◆ Data shown:

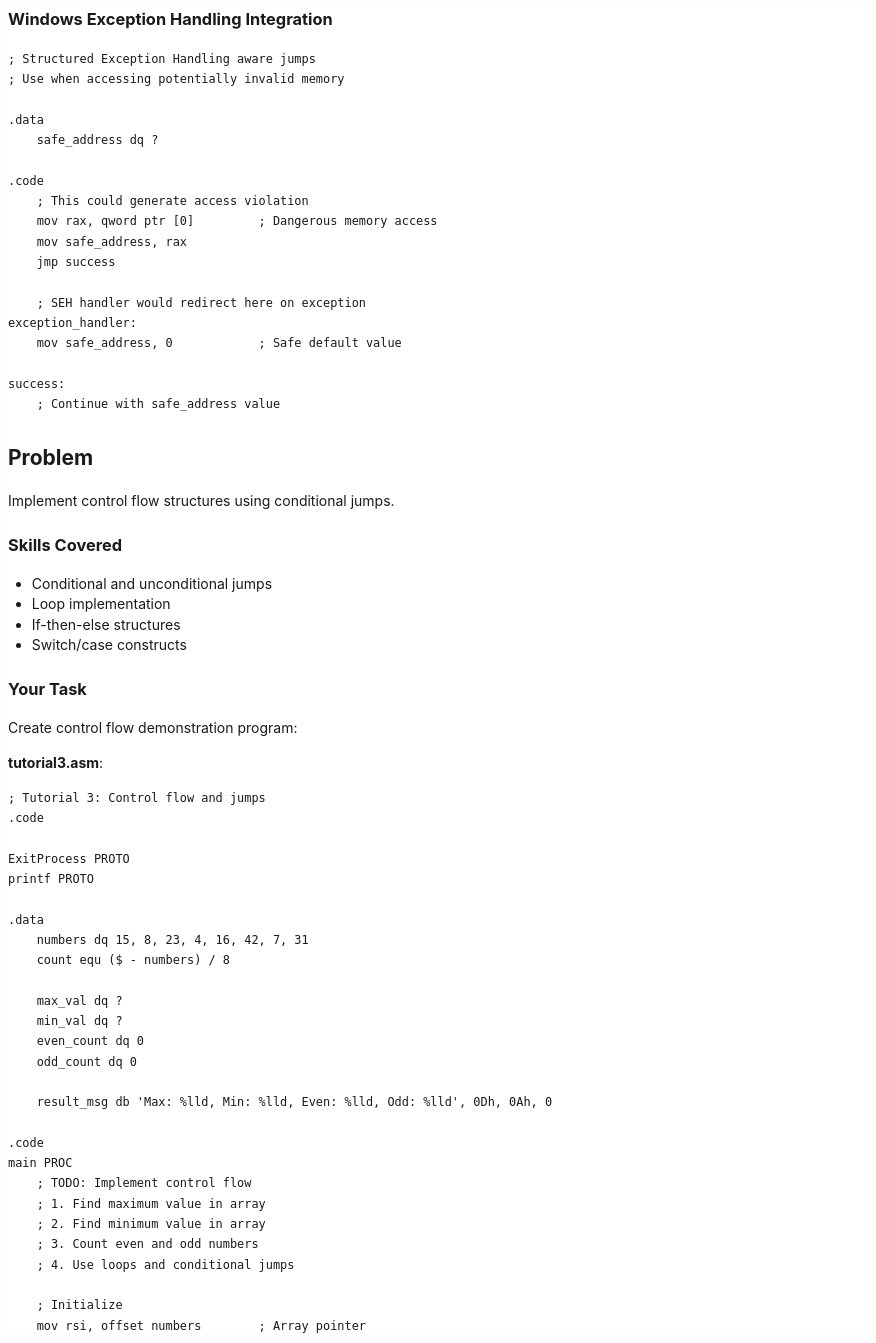 ### Windows Exception Handling Integration
```assembly
; Structured Exception Handling aware jumps
; Use when accessing potentially invalid memory

.data
    safe_address dq ?

.code
    ; This could generate access violation
    mov rax, qword ptr [0]         ; Dangerous memory access
    mov safe_address, rax
    jmp success

    ; SEH handler would redirect here on exception
exception_handler:
    mov safe_address, 0            ; Safe default value
    
success:
    ; Continue with safe_address value
```

## Problem
Implement control flow structures using conditional jumps.

### Skills Covered
- Conditional and unconditional jumps
- Loop implementation
- If-then-else structures
- Switch/case constructs

### Your Task
Create control flow demonstration program:

**tutorial3.asm**:
```assembly
; Tutorial 3: Control flow and jumps
.code

ExitProcess PROTO
printf PROTO

.data
    numbers dq 15, 8, 23, 4, 16, 42, 7, 31
    count equ ($ - numbers) / 8
    
    max_val dq ?
    min_val dq ?
    even_count dq 0
    odd_count dq 0
    
    result_msg db 'Max: %lld, Min: %lld, Even: %lld, Odd: %lld', 0Dh, 0Ah, 0

.code
main PROC
    ; TODO: Implement control flow
    ; 1. Find maximum value in array
    ; 2. Find minimum value in array  
    ; 3. Count even and odd numbers
    ; 4. Use loops and conditional jumps
    
    ; Initialize
    mov rsi, offset numbers        ; Array pointer
```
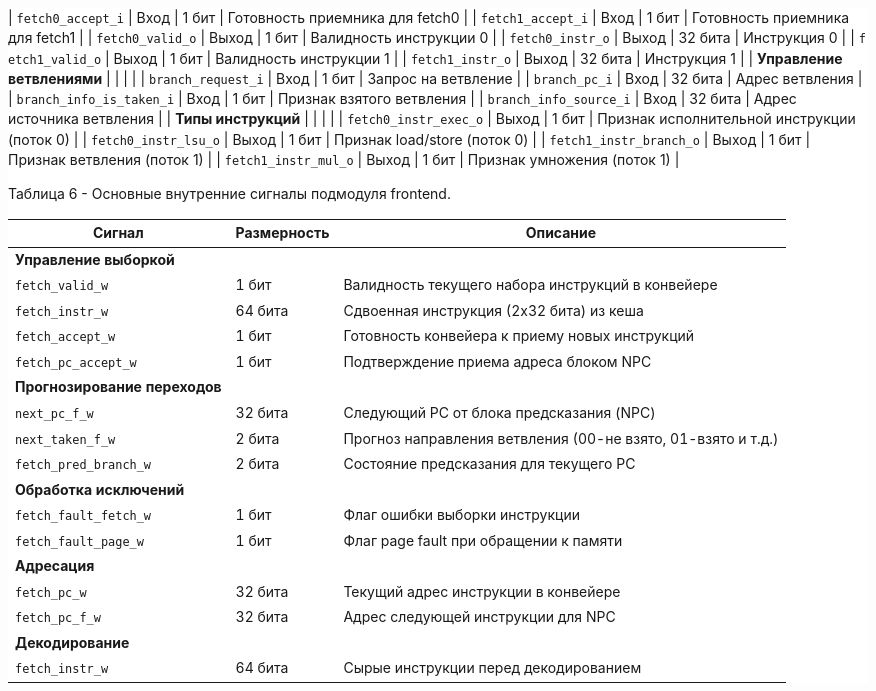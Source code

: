 | `fetch0_accept_i`          | Вход        | 1 бит       | Готовность приемника для fetch0               |
| `fetch1_accept_i`          | Вход        | 1 бит       | Готовность приемника для fetch1               |
| `fetch0_valid_o`           | Выход       | 1 бит       | Валидность инструкции 0                       |
| `fetch0_instr_o`           | Выход       | 32 бита     | Инструкция 0                                  |
| `fetch1_valid_o`           | Выход       | 1 бит       | Валидность инструкции 1                       |
| `fetch1_instr_o`           | Выход       | 32 бита     | Инструкция 1                                  |
| **Управление ветвлениями** |             |             |                                               |
| `branch_request_i`         | Вход        | 1 бит       | Запрос на ветвление                           |
| `branch_pc_i`              | Вход        | 32 бита     | Адрес ветвления                               |
| `branch_info_is_taken_i`   | Вход        | 1 бит       | Признак взятого ветвления                     |
| `branch_info_source_i`     | Вход        | 32 бита     | Адрес источника ветвления                     |
| **Типы инструкций**        |             |             |                                               |
| `fetch0_instr_exec_o`      | Выход       | 1 бит       | Признак исполнительной инструкции (поток 0)   |
| `fetch0_instr_lsu_o`       | Выход       | 1 бит       | Признак load/store (поток 0)                  |
| `fetch1_instr_branch_o`    | Выход       | 1 бит       | Признак ветвления (поток 1)                   |
| `fetch1_instr_mul_o`       | Выход       | 1 бит       | Признак умножения (поток 1)                   |


Таблица 6 - Основные внутренние сигналы подмодуля frontend.  

| Сигнал                  | Размерность | Описание                                                                 |
|-------------------------|-------------|--------------------------------------------------------------------------|
| **Управление выборкой**                                                                 |
| `fetch_valid_w`         | 1 бит       | Валидность текущего набора инструкций в конвейере                        |
| `fetch_instr_w`         | 64 бита     | Сдвоенная инструкция (2x32 бита) из кеша                                 |
| `fetch_accept_w`        | 1 бит       | Готовность конвейера к приему новых инструкций                           |
| `fetch_pc_accept_w`     | 1 бит       | Подтверждение приема адреса блоком NPC                                   |
| **Прогнозирование переходов**                                                          |
| `next_pc_f_w`           | 32 бита     | Следующий PC от блока предсказания (NPC)                                 |
| `next_taken_f_w`        | 2 бита      | Прогноз направления ветвления (00-не взято, 01-взято и т.д.)             |
| `fetch_pred_branch_w`   | 2 бита      | Состояние предсказания для текущего PC                                   |
| **Обработка исключений**                                                               |
| `fetch_fault_fetch_w`   | 1 бит       | Флаг ошибки выборки инструкции                                           |
| `fetch_fault_page_w`    | 1 бит       | Флаг page fault при обращении к памяти                                   |
| **Адресация**                                                                          |
| `fetch_pc_w`            | 32 бита     | Текущий адрес инструкции в конвейере                                     |
| `fetch_pc_f_w`          | 32 бита     | Адрес следующей инструкции для NPC                                       |
| **Декодирование**                                                                      |
| `fetch_instr_w`         | 64 бита     | Сырые инструкции перед декодированием                                    |
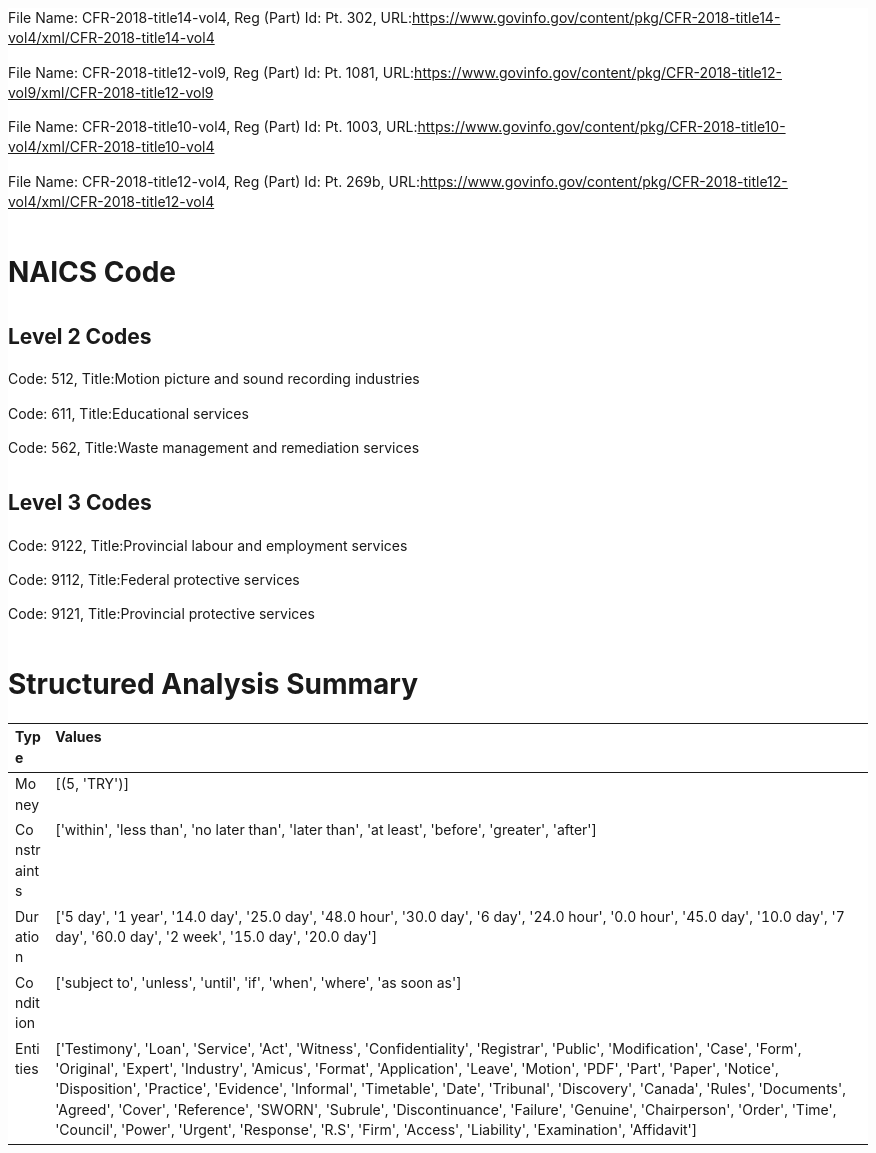 File Name: CFR-2018-title14-vol4, Reg (Part) Id: Pt. 302, URL:https://www.govinfo.gov/content/pkg/CFR-2018-title14-vol4/xml/CFR-2018-title14-vol4

File Name: CFR-2018-title12-vol9, Reg (Part) Id: Pt. 1081, URL:https://www.govinfo.gov/content/pkg/CFR-2018-title12-vol9/xml/CFR-2018-title12-vol9

File Name: CFR-2018-title10-vol4, Reg (Part) Id: Pt. 1003, URL:https://www.govinfo.gov/content/pkg/CFR-2018-title10-vol4/xml/CFR-2018-title10-vol4

File Name: CFR-2018-title12-vol4, Reg (Part) Id: Pt. 269b, URL:https://www.govinfo.gov/content/pkg/CFR-2018-title12-vol4/xml/CFR-2018-title12-vol4




# NAICS Code
## Level 2 Codes
Code: 512, Title:Motion picture and sound recording industries

Code: 611, Title:Educational services

Code: 562, Title:Waste management and remediation services




## Level 3 Codes
Code: 9122, Title:Provincial labour and employment services

Code: 9112, Title:Federal protective services

Code: 9121, Title:Provincial protective services







# Structured Analysis Summary
| Type        | Values                                                                                                                                                                                                                                                                                                                                                                                                                                                                                                                                                                                                                          |
|:------------|:--------------------------------------------------------------------------------------------------------------------------------------------------------------------------------------------------------------------------------------------------------------------------------------------------------------------------------------------------------------------------------------------------------------------------------------------------------------------------------------------------------------------------------------------------------------------------------------------------------------------------------|
| Money       | [(5, 'TRY')]                                                                                                                                                                                                                                                                                                                                                                                                                                                                                                                                                                                                                    |
| Constraints | ['within', 'less than', 'no later than', 'later than', 'at least', 'before', 'greater', 'after']                                                                                                                                                                                                                                                                                                                                                                                                                                                                                                                                |
| Duration    | ['5 day', '1 year', '14.0 day', '25.0 day', '48.0 hour', '30.0 day', '6 day', '24.0 hour', '0.0 hour', '45.0 day', '10.0 day', '7 day', '60.0 day', '2 week', '15.0 day', '20.0 day']                                                                                                                                                                                                                                                                                                                                                                                                                                           |
| Condition   | ['subject to', 'unless', 'until', 'if', 'when', 'where', 'as soon as']                                                                                                                                                                                                                                                                                                                                                                                                                                                                                                                                                          |
| Entities    | ['Testimony', 'Loan', 'Service', 'Act', 'Witness', 'Confidentiality', 'Registrar', 'Public', 'Modification', 'Case', 'Form', 'Original', 'Expert', 'Industry', 'Amicus', 'Format', 'Application', 'Leave', 'Motion', 'PDF', 'Part', 'Paper', 'Notice', 'Disposition', 'Practice', 'Evidence', 'Informal', 'Timetable', 'Date', 'Tribunal', 'Discovery', 'Canada', 'Rules', 'Documents', 'Agreed', 'Cover', 'Reference', 'SWORN', 'Subrule', 'Discontinuance', 'Failure', 'Genuine', 'Chairperson', 'Order', 'Time', 'Council', 'Power', 'Urgent', 'Response', 'R.S', 'Firm', 'Access', 'Liability', 'Examination', 'Affidavit'] |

◆ Exercise requirements: Check each line of the data for the string "приемника" and state how many lines contain it, without any other output.

◆ Answer box: 2